> [WHAT IS EXPECTED]
What is expected is a word-for-word copy of all the entries.

###

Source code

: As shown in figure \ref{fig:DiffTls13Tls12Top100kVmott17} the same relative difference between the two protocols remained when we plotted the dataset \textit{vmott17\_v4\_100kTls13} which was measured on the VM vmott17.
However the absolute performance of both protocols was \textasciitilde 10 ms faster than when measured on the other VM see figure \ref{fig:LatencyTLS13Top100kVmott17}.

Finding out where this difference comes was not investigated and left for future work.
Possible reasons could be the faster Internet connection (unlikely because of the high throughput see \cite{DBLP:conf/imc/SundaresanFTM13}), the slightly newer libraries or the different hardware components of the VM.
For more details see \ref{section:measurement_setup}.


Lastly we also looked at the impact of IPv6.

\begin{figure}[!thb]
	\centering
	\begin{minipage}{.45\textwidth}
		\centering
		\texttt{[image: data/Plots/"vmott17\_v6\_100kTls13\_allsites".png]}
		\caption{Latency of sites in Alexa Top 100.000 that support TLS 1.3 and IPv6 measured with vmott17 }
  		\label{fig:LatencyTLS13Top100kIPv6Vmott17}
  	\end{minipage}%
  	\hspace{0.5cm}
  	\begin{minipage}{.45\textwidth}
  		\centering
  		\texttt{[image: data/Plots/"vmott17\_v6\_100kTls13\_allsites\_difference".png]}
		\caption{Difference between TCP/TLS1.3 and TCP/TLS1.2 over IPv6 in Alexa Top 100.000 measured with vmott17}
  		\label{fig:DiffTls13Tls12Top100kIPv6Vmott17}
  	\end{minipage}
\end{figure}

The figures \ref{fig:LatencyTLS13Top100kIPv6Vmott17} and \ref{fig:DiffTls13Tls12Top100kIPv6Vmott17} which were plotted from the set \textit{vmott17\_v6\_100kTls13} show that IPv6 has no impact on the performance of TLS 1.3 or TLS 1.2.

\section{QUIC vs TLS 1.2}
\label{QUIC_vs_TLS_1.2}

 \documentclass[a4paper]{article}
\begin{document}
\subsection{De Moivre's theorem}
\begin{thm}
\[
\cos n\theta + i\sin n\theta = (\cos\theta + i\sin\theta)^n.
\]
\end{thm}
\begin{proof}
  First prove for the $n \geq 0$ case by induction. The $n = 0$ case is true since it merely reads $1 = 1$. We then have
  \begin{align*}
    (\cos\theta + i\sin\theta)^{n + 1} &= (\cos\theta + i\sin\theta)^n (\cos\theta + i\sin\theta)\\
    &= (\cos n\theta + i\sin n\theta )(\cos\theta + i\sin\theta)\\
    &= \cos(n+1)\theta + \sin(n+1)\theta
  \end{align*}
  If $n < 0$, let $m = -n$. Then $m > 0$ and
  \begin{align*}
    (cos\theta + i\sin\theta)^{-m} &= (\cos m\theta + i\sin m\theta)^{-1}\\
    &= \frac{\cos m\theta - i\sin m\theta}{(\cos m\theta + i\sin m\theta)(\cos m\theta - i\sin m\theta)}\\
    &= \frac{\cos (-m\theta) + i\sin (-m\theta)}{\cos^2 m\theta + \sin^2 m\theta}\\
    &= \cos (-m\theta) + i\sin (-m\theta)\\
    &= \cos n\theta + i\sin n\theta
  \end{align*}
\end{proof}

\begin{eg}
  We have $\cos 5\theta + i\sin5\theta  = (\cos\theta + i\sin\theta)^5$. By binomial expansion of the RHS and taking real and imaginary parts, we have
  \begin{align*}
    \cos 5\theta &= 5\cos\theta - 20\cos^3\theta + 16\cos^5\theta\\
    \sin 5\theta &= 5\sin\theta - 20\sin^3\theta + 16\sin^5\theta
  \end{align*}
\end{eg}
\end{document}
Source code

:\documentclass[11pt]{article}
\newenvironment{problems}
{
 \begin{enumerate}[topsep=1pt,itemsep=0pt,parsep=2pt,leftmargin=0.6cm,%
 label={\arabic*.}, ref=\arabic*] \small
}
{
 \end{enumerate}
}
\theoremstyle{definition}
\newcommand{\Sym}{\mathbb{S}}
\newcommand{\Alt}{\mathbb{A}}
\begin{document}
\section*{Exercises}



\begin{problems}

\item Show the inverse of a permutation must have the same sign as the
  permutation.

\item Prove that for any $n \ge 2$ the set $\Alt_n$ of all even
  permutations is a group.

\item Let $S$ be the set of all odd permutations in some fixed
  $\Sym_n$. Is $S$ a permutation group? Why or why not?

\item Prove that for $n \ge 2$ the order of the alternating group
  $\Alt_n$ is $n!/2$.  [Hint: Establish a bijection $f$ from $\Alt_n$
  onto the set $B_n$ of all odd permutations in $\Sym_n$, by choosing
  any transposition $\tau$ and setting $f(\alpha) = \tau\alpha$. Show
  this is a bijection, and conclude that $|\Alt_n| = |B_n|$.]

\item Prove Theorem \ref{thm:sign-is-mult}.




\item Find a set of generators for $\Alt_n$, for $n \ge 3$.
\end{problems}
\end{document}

###

> [ANSWER TO THIS EXERCISE]
Source code

: As shown in figure \ref{fig:DiffTls13Tls12Top100kVmott17} the same relative difference between the two protocols remained when we plotted the dataset \textit{vmott17\_v4\_100kTls13} which was measured on the VM vmott17.
However the absolute performance of both protocols was \textasciitilde 10 ms faster than when measured on the other VM see figure \ref{fig:LatencyTLS13Top100kVmott17}.

Finding out where this difference comes was not investigated and left for future work.
Possible reasons could be the faster Internet connection (unlikely because of the high throughput see \cite{DBLP:conf/imc/SundaresanFTM13}), the slightly newer libraries or the different hardware components of the VM.
For more details see \ref{section:measurement_setup}.


Lastly we also looked at the impact of IPv6.

\begin{figure}[!thb]
	\centering
	\begin{minipage}{.45\textwidth}
		\centering
		\texttt{[image: data/Plots/"vmott17\_v6\_100kTls13\_allsites".png]}
		\caption{Latency of sites in Alexa Top 100.000 that support TLS 1.3 and IPv6 measured with vmott17 }
  		\label{fig:LatencyTLS13Top100kIPv6Vmott17}
  	\end{minipage}%
  	\hspace{0.5cm}
  	\begin{minipage}{.45\textwidth}
  		\centering
  		\texttt{[image: data/Plots/"vmott17\_v6\_100kTls13\_allsites\_difference".png]}
		\caption{Difference between TCP/TLS1.3 and TCP/TLS1.2 over IPv6 in Alexa Top 100.000 measured with vmott17}
  		\label{fig:DiffTls13Tls12Top100kIPv6Vmott17}
  	\end{minipage}
\end{figure}

The figures \ref{fig:LatencyTLS13Top100kIPv6Vmott17} and \ref{fig:DiffTls13Tls12Top100kIPv6Vmott17} which were plotted from the set \textit{vmott17\_v6\_100kTls13} show that IPv6 has no impact on the performance of TLS 1.3 or TLS 1.2.

\section{QUIC vs TLS 1.2}
\label{QUIC_vs_TLS_1.2}

 \documentclass[a4paper]{article}
\begin{document}
\subsection{De Moivre's theorem}
\begin{thm}
\[
\cos n\theta + i\sin n\theta = (\cos\theta + i\sin\theta)^n.
\]
\end{thm}
\begin{proof}
  First prove for the $n \geq 0$ case by induction. The $n = 0$ case is true since it merely reads $1 = 1$. We then have
  \begin{align*}
    (\cos\theta + i\sin\theta)^{n + 1} &= (\cos\theta + i\sin\theta)^n (\cos\theta + i\sin\theta)\\
    &= (\cos n\theta + i\sin n\theta )(\cos\theta + i\sin\theta)\\
    &= \cos(n+1)\theta + \sin(n+1)\theta
  \end{align*}
  If $n < 0$, let $m = -n$. Then $m > 0$ and
  \begin{align*}
    (cos\theta + i\sin\theta)^{-m} &= (\cos m\theta + i\sin m\theta)^{-1}\\
    &= \frac{\cos m\theta - i\sin m\theta}{(\cos m\theta + i\sin m\theta)(\cos m\theta - i\sin m\theta)}\\
    &= \frac{\cos (-m\theta) + i\sin (-m\theta)}{\cos^2 m\theta + \sin^2 m\theta}\\
    &= \cos (-m\theta) + i\sin (-m\theta)\\
    &= \cos n\theta + i\sin n\theta
  \end{align*}
\end{proof}

\begin{eg}
  We have $\cos 5\theta + i\sin5\theta  = (\cos\theta + i\sin\theta)^5$. By binomial expansion of the RHS and taking real and imaginary parts, we have
  \begin{align*}
    \cos 5\theta &= 5\cos\theta - 20\cos^3\theta + 16\cos^5\theta\\
    \sin 5\theta &= 5\sin\theta - 20\sin^3\theta + 16\sin^5\theta
  \end{align*}
\end{eg}
\end{document}
Source code

:\documentclass[11pt]{article}
\newenvironment{problems}
{
 \begin{enumerate}[topsep=1pt,itemsep=0pt,parsep=2pt,leftmargin=0.6cm,%
 label={\arabic*.}, ref=\arabic*] \small
}
{
 \end{enumerate}
}
\theoremstyle{definition}
\newcommand{\Sym}{\mathbb{S}}
\newcommand{\Alt}{\mathbb{A}}
\begin{document}
\section*{Exercises}



\begin{problems}

\item Show the inverse of a permutation must have the same sign as the
  permutation.

\item Prove that for any $n \ge 2$ the set $\Alt_n$ of all even
  permutations is a group.

\item Let $S$ be the set of all odd permutations in some fixed
  $\Sym_n$. Is $S$ a permutation group? Why or why not?

\item Prove that for $n \ge 2$ the order of the alternating group
  $\Alt_n$ is $n!/2$.  [Hint: Establish a bijection $f$ from $\Alt_n$
  onto the set $B_n$ of all odd permutations in $\Sym_n$, by choosing
  any transposition $\tau$ and setting $f(\alpha) = \tau\alpha$. Show
  this is a bijection, and conclude that $|\Alt_n| = |B_n|$.]

\item Prove Theorem \ref{thm:sign-is-mult}.




\item Find a set of generators for $\Alt_n$, for $n \ge 3$.
\end{problems}
\end{document}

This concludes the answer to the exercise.